# [DATA PROVIDED]
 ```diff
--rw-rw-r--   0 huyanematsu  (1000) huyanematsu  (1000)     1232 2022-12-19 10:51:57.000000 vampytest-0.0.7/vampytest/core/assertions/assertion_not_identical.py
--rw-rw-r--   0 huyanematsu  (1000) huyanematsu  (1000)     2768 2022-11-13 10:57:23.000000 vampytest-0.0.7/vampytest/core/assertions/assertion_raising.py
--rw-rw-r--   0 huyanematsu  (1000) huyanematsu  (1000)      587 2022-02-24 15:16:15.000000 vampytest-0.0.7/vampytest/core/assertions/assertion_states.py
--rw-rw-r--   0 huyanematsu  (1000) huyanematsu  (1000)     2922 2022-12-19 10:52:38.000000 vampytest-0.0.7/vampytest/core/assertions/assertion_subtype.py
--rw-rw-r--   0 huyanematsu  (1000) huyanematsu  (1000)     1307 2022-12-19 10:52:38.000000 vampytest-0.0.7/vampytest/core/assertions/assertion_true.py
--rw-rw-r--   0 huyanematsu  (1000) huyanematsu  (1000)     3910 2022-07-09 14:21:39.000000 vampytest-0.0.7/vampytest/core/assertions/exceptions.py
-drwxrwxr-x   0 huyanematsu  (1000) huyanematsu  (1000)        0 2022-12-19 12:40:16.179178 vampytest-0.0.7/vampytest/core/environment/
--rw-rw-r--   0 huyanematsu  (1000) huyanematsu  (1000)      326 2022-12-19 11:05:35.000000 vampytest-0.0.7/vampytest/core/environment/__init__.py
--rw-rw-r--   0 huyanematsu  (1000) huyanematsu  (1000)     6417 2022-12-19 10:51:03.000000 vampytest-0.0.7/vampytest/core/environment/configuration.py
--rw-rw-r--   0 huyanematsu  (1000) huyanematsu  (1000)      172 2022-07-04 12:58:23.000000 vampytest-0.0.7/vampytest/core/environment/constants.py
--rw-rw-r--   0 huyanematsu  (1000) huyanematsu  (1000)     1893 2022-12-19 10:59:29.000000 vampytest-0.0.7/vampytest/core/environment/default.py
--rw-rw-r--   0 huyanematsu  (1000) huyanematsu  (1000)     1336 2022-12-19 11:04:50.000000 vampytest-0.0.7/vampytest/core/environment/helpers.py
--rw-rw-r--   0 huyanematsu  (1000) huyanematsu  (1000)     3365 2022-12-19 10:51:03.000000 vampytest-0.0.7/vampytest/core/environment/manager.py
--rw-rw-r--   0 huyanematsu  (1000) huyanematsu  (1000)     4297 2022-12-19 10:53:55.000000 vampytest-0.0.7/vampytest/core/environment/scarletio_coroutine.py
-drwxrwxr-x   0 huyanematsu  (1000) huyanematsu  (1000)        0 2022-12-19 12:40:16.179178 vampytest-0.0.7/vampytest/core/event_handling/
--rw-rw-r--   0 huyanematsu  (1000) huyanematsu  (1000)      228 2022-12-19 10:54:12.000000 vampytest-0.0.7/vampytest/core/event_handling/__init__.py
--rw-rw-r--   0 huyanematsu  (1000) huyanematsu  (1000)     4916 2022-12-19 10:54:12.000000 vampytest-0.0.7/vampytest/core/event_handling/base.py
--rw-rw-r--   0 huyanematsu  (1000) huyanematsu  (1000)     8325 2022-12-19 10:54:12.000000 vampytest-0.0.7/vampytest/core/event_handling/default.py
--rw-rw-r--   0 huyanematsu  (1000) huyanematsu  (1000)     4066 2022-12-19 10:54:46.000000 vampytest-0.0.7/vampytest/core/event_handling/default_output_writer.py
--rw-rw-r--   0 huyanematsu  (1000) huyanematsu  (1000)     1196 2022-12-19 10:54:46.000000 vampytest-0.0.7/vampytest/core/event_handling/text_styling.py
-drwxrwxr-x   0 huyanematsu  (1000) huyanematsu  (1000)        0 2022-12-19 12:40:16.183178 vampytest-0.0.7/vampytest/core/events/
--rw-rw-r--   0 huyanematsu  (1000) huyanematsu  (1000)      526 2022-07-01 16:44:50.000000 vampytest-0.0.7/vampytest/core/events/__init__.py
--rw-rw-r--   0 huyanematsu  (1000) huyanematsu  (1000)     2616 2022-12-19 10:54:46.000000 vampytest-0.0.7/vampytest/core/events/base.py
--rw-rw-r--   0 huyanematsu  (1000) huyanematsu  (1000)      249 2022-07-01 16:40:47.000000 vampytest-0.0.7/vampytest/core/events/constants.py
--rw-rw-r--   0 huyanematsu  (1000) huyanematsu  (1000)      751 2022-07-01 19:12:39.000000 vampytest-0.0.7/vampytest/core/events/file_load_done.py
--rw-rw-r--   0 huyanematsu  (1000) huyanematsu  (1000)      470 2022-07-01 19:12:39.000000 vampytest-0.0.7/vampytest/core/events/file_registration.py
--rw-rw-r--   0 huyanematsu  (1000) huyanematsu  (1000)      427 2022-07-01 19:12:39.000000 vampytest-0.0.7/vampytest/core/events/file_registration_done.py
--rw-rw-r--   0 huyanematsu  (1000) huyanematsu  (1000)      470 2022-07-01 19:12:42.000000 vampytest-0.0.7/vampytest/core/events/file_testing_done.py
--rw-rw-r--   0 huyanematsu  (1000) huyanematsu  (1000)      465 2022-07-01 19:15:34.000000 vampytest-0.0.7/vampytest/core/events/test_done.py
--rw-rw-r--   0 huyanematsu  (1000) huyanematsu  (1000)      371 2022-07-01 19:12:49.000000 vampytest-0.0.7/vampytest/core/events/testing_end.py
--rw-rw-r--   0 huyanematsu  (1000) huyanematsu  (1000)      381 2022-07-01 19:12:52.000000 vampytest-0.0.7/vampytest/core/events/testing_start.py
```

# [TASK INSTRUCTIONS]
Only a number should come back: the count of lines above that include "constants".

# [SOLUTION FOR THIS EXERCISE]
2